### What is expected
Read through the listing below and return only the lines containing "Create".

### Records for the exercise
● ● ● ●

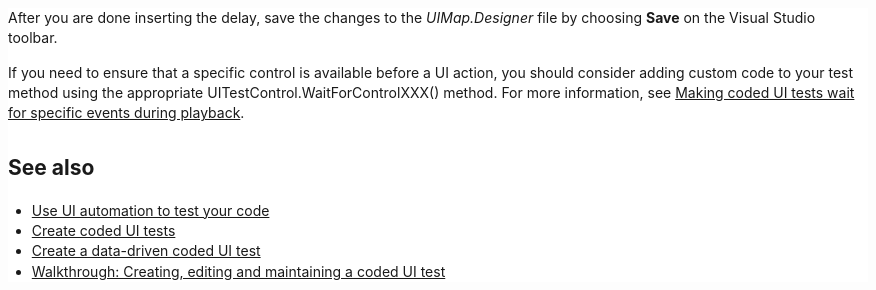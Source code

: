 After you are done inserting the delay, save the changes to the *UIMap.Designer* file by choosing **Save** on the Visual Studio toolbar.

If you need to ensure that a specific control is available before a UI action, you should consider adding custom code to your test method using the appropriate UITestControl.WaitForControlXXX() method. For more information, see [Making coded UI tests wait for specific events during playback](../test/making-coded-ui-tests-wait-for-specific-events-during-playback.md).

## See also

- [Use UI automation to test your code](../test/use-ui-automation-to-test-your-code.md)
- [Create coded UI tests](../test/use-ui-automation-to-test-your-code.md)
- [Create a data-driven coded UI test](../test/creating-a-data-driven-coded-ui-test.md)
- [Walkthrough: Creating, editing and maintaining a coded UI test](../test/walkthrough-creating-editing-and-maintaining-a-coded-ui-test.md)
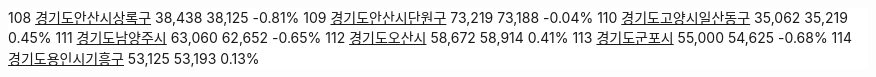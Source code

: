   <tr class="item">
    <td>108</td>
    <td><a href="/apt/경기도안산시상록구">경기도안산시상록구</a></td>
    <td>38,438</td>
    <td>38,125</td>
    <td>-0.81%</td>
  </tr>

  <tr class="item">
    <td>109</td>
    <td><a href="/apt/경기도안산시단원구">경기도안산시단원구</a></td>
    <td>73,219</td>
    <td>73,188</td>
    <td>-0.04%</td>
  </tr>

  <tr class="item">
    <td>110</td>
    <td><a href="/apt/경기도고양시일산동구">경기도고양시일산동구</a></td>
    <td>35,062</td>
    <td>35,219</td>
    <td>0.45%</td>
  </tr>

  <tr class="item">
    <td>111</td>
    <td><a href="/apt/경기도남양주시">경기도남양주시</a></td>
    <td>63,060</td>
    <td>62,652</td>
    <td>-0.65%</td>
  </tr>

  <tr class="item">
    <td>112</td>
    <td><a href="/apt/경기도오산시">경기도오산시</a></td>
    <td>58,672</td>
    <td>58,914</td>
    <td>0.41%</td>
  </tr>

  <tr class="item">
    <td>113</td>
    <td><a href="/apt/경기도군포시">경기도군포시</a></td>
    <td>55,000</td>
    <td>54,625</td>
    <td>-0.68%</td>
  </tr>

  <tr class="item">
    <td>114</td>
    <td><a href="/apt/경기도용인시기흥구">경기도용인시기흥구</a></td>
    <td>53,125</td>
    <td>53,193</td>
    <td>0.13%</td>
  </tr>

● ● ● ●

### Response box
- [Create coded UI tests](../test/use-ui-automation-to-test-your-code.md)
- [Create a data-driven coded UI test](../test/creating-a-data-driven-coded-ui-test.md)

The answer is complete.